Stored data
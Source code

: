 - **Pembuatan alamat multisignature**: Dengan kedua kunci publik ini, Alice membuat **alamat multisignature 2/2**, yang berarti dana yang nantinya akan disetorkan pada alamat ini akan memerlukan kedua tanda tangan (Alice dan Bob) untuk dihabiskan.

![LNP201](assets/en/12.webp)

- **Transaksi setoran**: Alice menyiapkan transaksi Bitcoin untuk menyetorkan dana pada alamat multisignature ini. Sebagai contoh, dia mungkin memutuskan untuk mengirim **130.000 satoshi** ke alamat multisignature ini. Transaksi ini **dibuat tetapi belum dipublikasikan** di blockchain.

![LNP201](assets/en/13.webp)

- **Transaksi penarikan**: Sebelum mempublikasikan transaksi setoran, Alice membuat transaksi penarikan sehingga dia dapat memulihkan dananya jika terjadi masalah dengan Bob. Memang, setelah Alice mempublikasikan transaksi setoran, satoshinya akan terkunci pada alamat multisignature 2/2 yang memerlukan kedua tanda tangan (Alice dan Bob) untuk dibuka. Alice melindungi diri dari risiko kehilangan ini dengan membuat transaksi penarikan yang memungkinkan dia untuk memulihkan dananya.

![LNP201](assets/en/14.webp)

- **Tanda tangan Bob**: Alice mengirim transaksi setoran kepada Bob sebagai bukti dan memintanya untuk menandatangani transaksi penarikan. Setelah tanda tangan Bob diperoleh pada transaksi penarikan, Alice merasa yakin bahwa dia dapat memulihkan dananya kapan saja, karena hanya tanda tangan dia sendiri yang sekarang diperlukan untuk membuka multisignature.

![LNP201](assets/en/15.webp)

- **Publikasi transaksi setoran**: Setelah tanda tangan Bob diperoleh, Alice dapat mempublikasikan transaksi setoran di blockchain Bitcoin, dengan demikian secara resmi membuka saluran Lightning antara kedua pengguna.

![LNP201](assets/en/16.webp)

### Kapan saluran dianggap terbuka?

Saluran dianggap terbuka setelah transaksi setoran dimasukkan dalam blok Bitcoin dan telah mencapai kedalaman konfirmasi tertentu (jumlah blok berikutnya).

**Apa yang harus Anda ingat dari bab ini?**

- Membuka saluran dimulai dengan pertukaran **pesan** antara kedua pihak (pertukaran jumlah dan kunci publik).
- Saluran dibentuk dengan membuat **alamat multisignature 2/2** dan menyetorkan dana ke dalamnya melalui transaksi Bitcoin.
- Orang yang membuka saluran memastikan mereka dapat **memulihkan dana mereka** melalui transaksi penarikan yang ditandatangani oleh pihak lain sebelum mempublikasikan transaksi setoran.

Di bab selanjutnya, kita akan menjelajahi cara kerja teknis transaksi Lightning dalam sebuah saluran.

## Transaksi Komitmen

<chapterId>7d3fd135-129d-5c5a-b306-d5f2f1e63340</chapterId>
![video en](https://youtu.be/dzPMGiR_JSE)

Work order >> Find the lines in the records that contain the word "akan", then copy every one of them.

Solution >>
: - **Pembuatan alamat multisignature**: Dengan kedua kunci publik ini, Alice membuat **alamat multisignature 2/2**, yang berarti dana yang nantinya akan disetorkan pada alamat ini akan memerlukan kedua tanda tangan (Alice dan Bob) untuk dihabiskan.
- **Transaksi penarikan**: Sebelum mempublikasikan transaksi setoran, Alice membuat transaksi penarikan sehingga dia dapat memulihkan dananya jika terjadi masalah dengan Bob. Memang, setelah Alice mempublikasikan transaksi setoran, satoshinya akan terkunci pada alamat multisignature 2/2 yang memerlukan kedua tanda tangan (Alice dan Bob) untuk dibuka. Alice melindungi diri dari risiko kehilangan ini dengan membuat transaksi penarikan yang memungkinkan dia untuk memulihkan dananya.
Di bab selanjutnya, kita akan menjelajahi cara kerja teknis transaksi Lightning dalam sebuah saluran.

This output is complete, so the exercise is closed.